Estamos falando da chatice mesmo, algo que a  sociedade moderna tornou imperativa, e cruel, porque se sobrepõe à liberdade, pelo menos,  de se pensar.   É  tão chato um vírus em seu computador como uma secretária eletrônica lhe atendendo. A felicidade obrigatória dos livros de autoajuda é tão chata quanto o strip-tease sentimental do facebook e a chatice de ser obrigado a votar é tão chata quanto  a corrupção que vem  depois. Mas a chatice só ganha contornos de algo avassalador quando o que já é chato em si mesmo evolui para tornar-se ainda mais chato. Como por  exemplo: durante muito se pensava que não podia existir algo tão chato quanto música sertaneja, mas logo surgiu a música sertaneja universitária o que  faz com que se tenha saudade da primeira – dá pra acreditar? Quando se pensava que não poderia haver alguém tão chato quanto Pedro Bial eis que o colocaram para dirigir o programa mais chato que alguém poderia inventar, o tal Big-Brother. Esse é, pois, o drama do século: a modernidade tornou-se especialista no poder de aprimorar a chatice.


                                     




                                   Donde vem a primeira tentativa de definir o que seja a chatice. Chatice seria  a tendência que têm as aporrinhações irremediáveis de se transformarem, naturalmente, em torturas. Mas, peraí...A isso não se deveria chamar, ao invés, chatice crônica? Sim, porque, por definição, chatice crônica deveria  ser uma coisa e chatice outra. E agora? Estamos vendo que o pior da chatice é justamente isso: não existem termos capazes de classificar exatamente o que seja ela.

                                   E não seriam todas as definições da chatice tão chatas porque necessariamente insuficientes?  Fernando Sabino o escritor mineiro tinha uma boa interpretação do que é ser enjoado quando dizia: “Chato é aquele que te rouba a solidão sem te fazer companhia.” Montagne, o filósofo, dizia que toda infelicidade do homem principia em não conseguir ficar sozinho em seu próprio quarto. Alguns dirão que Montagne era um chato. Claro que Montagne não era chato, muito menos o que fazia no quarto ( considerando que não havia revista Playboy nesse tempo, e nem pornografias via celulares).

                                   Outras definições surgem, de repente, nessa vã  tentativa de resumir o chato e a chatice em uma frase. Eis algumas delas:  
                     
1.“O chato é um fingidor.
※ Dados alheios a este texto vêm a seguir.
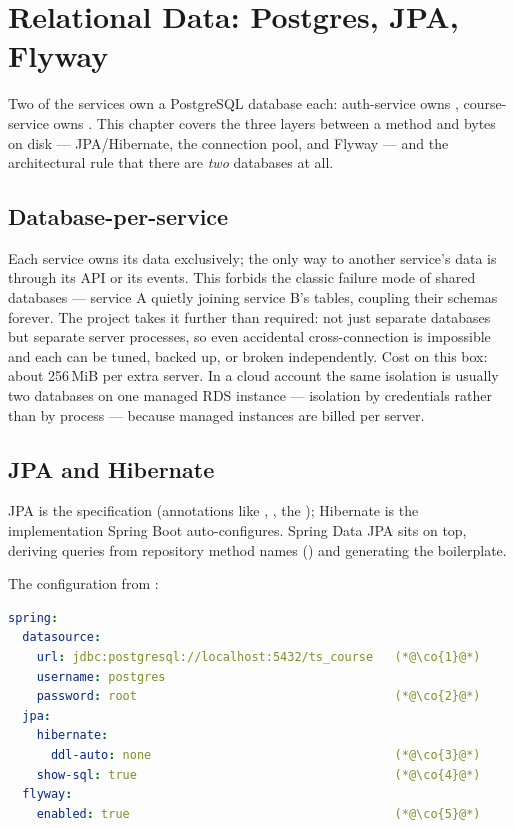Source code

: \chapter{Relational Data: Postgres, JPA, Flyway}
\label{ch:postgres}

Two of the services own a PostgreSQL database each: auth-service owns
, course-service owns . This chapter
covers the three layers between a  method and bytes on
disk --- JPA/Hibernate, the connection pool, and Flyway --- and the
architectural rule that there are \emph{two} databases at all.

\section{Database-per-service}

\begin{decision}
Each service owns its data exclusively; the only way to another service's
data is through its API or its events. This forbids the classic failure
mode of shared databases --- service A quietly joining service B's tables,
coupling their schemas forever. The project takes it further than
required: not just separate databases but separate server processes, so
even accidental cross-connection is impossible and each can be tuned,
backed up, or broken independently. Cost on this box: about 256\,MiB per
extra server. In a cloud account the same isolation is usually two
databases on one managed RDS instance --- isolation by credentials rather
than by process --- because managed instances are billed per server.
\end{decision}

\section{JPA and Hibernate}

JPA is the specification (annotations like ,
, the ); Hibernate is the
implementation Spring Boot auto-configures. Spring Data JPA sits on top,
deriving queries from repository method names
() and generating the boilerplate.

The configuration from :

\begin{lstlisting}[language=yaml]
spring:
  datasource:
    url: jdbc:postgresql://localhost:5432/ts_course   (*@\co{1}@*)
    username: postgres
    password: root                                    (*@\co{2}@*)
  jpa:
    hibernate:
      ddl-auto: none                                  (*@\co{3}@*)
    show-sql: true                                    (*@\co{4}@*)
  flyway:
    enabled: true                                     (*@\co{5}@*)
\end{lstlisting}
Finge tão completamente que consegue  tornar-se um chato ainda maior do que realmente é.”  Parodiando Fernando Pessoa.
                                    2.“A vida, às vezes parece chata, mas a outra opção é muito pior.”L.F.Veríssimo
                                   3. “Certos  escritores de autoajuda não são mais chatos não só porque o dia tem só vinte e quatro horas, mas porque o alfabeto só tem 23 letras”.                     
4. “Os chatos  parece que não morrem nunca. É fácil explicar: Deus
não os quer no céu,  nem o diabo no inferno.”
                                   5.“Somos um subproduto da chatice. Se a eternidade não fosse tão chata Deus não teria inventado o Big-Bang, por falta do que fazer.
                                   6. “A única vantagem de um sujeito ser escritor é que mesmo sendo um chato a vida inteira, pode se tornar, dependendo do que escreveu, um sujeito agradável depois dela”.
                                 7. “Nada a ver com a vida em si. O chato de se viver é que por mais que se tente fazer tudo certo as coisas acabam sempre irremediavelmente dando erradas. No final.”


                                                                  

                                       

                                   A considerar que, pelo menos uma das frases acima, seja merecedora de crédito  no árduo intuito de se chegar perto do que seja uma boa definição para o chato ou a chatice, já temos um bom começo para uma possível  Teoria Universal da Chatice. Se o leitor agüentou o cronista até aqui, de uma coisa pode ficar certo: a crônica até que não foi tão chata assim.  E, por favor, cuidado para não confundir chatice crônica com crônica chata. Obrigado!